I started using various 3D programs to help with the illustration and eventually found SU, which is very good for certain types of illustration...right out of the box.....that combination of outline and simple colouring.In the early days, it was quite obvious that large numbers of people were in love with the software but severely hampered by a lack of content (the basic 3D man was as good as it got), so I started work on a CD of about 130 people in different poses. All those years of life drawing classes came in quite handy.
I got a phonecall from Fred Abler who was at that time running a site called Objective Networks...a free precursor to the 3D Warehouse (but with a degree of quality control)...and Bingo! FormFonts was born.
It's very strange to think that when I was at college my present job was in the realms of science fiction. As students, we occasionally went into the Faculty of Printing next door.

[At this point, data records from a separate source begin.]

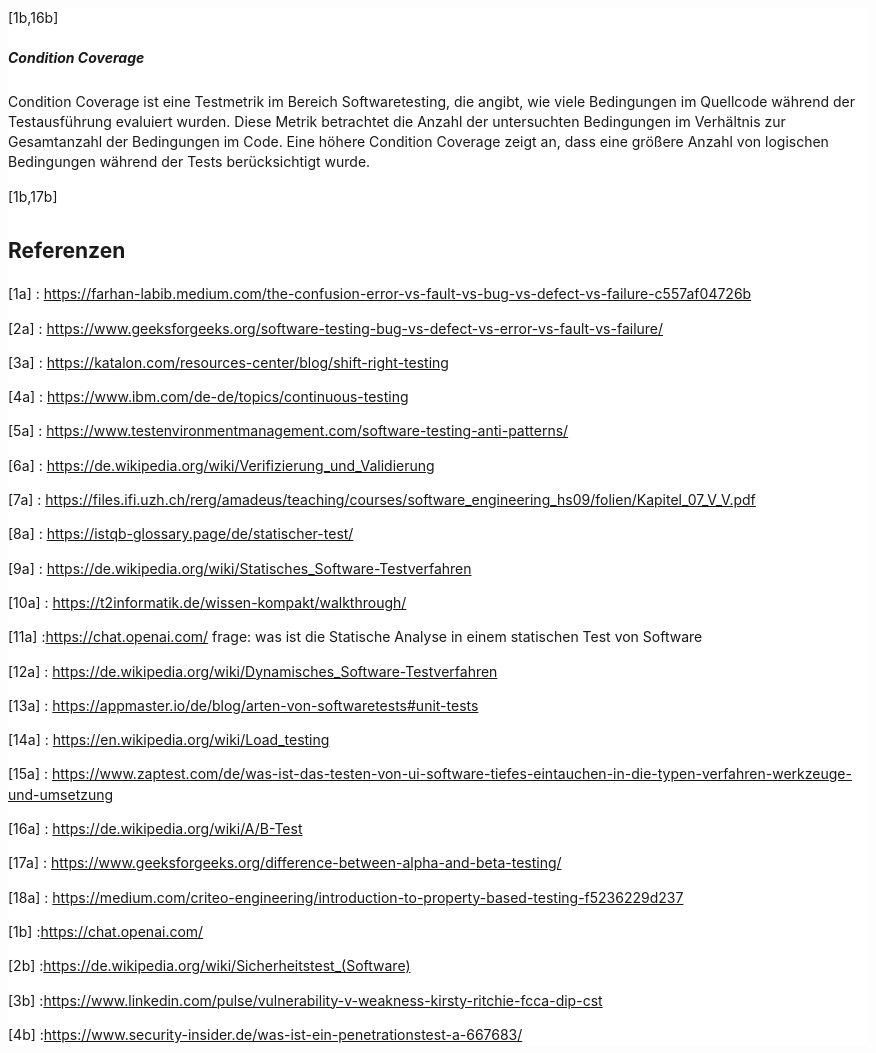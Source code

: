 [1b,16b]

##### Condition Coverage
Condition Coverage ist eine Testmetrik im Bereich Softwaretesting, die angibt, wie viele Bedingungen im Quellcode während der Testausführung evaluiert wurden.
Diese Metrik betrachtet die Anzahl der untersuchten Bedingungen im Verhältnis zur Gesamtanzahl der Bedingungen im Code. Eine höhere Condition Coverage zeigt an, dass eine größere Anzahl von logischen Bedingungen während der Tests berücksichtigt wurde.

[1b,17b]

## Referenzen

[1a]  : https://farhan-labib.medium.com/the-confusion-error-vs-fault-vs-bug-vs-defect-vs-failure-c557af04726b

[2a]  : https://www.geeksforgeeks.org/software-testing-bug-vs-defect-vs-error-vs-fault-vs-failure/

[3a]  : https://katalon.com/resources-center/blog/shift-right-testing

[4a]  : https://www.ibm.com/de-de/topics/continuous-testing 

[5a]  : https://www.testenvironmentmanagement.com/software-testing-anti-patterns/

[6a]  : https://de.wikipedia.org/wiki/Verifizierung_und_Validierung

[7a]  : https://files.ifi.uzh.ch/rerg/amadeus/teaching/courses/software_engineering_hs09/folien/Kapitel_07_V_V.pdf

[8a]  : https://istqb-glossary.page/de/statischer-test/

[9a]  : https://de.wikipedia.org/wiki/Statisches_Software-Testverfahren

[10a] : https://t2informatik.de/wissen-kompakt/walkthrough/

[11a] :https://chat.openai.com/ frage: was ist die Statische Analyse in einem  statischen Test von Software

[12a] : https://de.wikipedia.org/wiki/Dynamisches_Software-Testverfahren

[13a] : https://appmaster.io/de/blog/arten-von-softwaretests#unit-tests

[14a] : https://en.wikipedia.org/wiki/Load_testing

[15a] : https://www.zaptest.com/de/was-ist-das-testen-von-ui-software-tiefes-eintauchen-in-die-typen-verfahren-werkzeuge-und-umsetzung

[16a] : https://de.wikipedia.org/wiki/A/B-Test

[17a] : https://www.geeksforgeeks.org/difference-between-alpha-and-beta-testing/

[18a] : https://medium.com/criteo-engineering/introduction-to-property-based-testing-f5236229d237


[1b] :https://chat.openai.com/

[2b] :https://de.wikipedia.org/wiki/Sicherheitstest_(Software)

[3b] :https://www.linkedin.com/pulse/vulnerability-v-weakness-kirsty-ritchie-fcca-dip-cst

[4b] :https://www.security-insider.de/was-ist-ein-penetrationstest-a-667683/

They had linotype machines that looked like something dreamt up by Heath Robinson. http://en.wikipedia.org/wiki/Linotype_machine
A linotype machine was a very complicated looking piece of mechanical design which started with a guy typing onto a keyboard (the old typewriter sort) and ended up with a pot of molten type metal being poured into a mould of a complete line of type formed by the dies of the different letters which fell into place as the operator typed.
Even in my younger days it looked like something out of the Ark.
Progress just kind of sneaks up on you, doesn't it? -
Fascinating... thanks for sharing your stories, Kristoff, Juan, Phil, Jimmy, Tod, and Alan.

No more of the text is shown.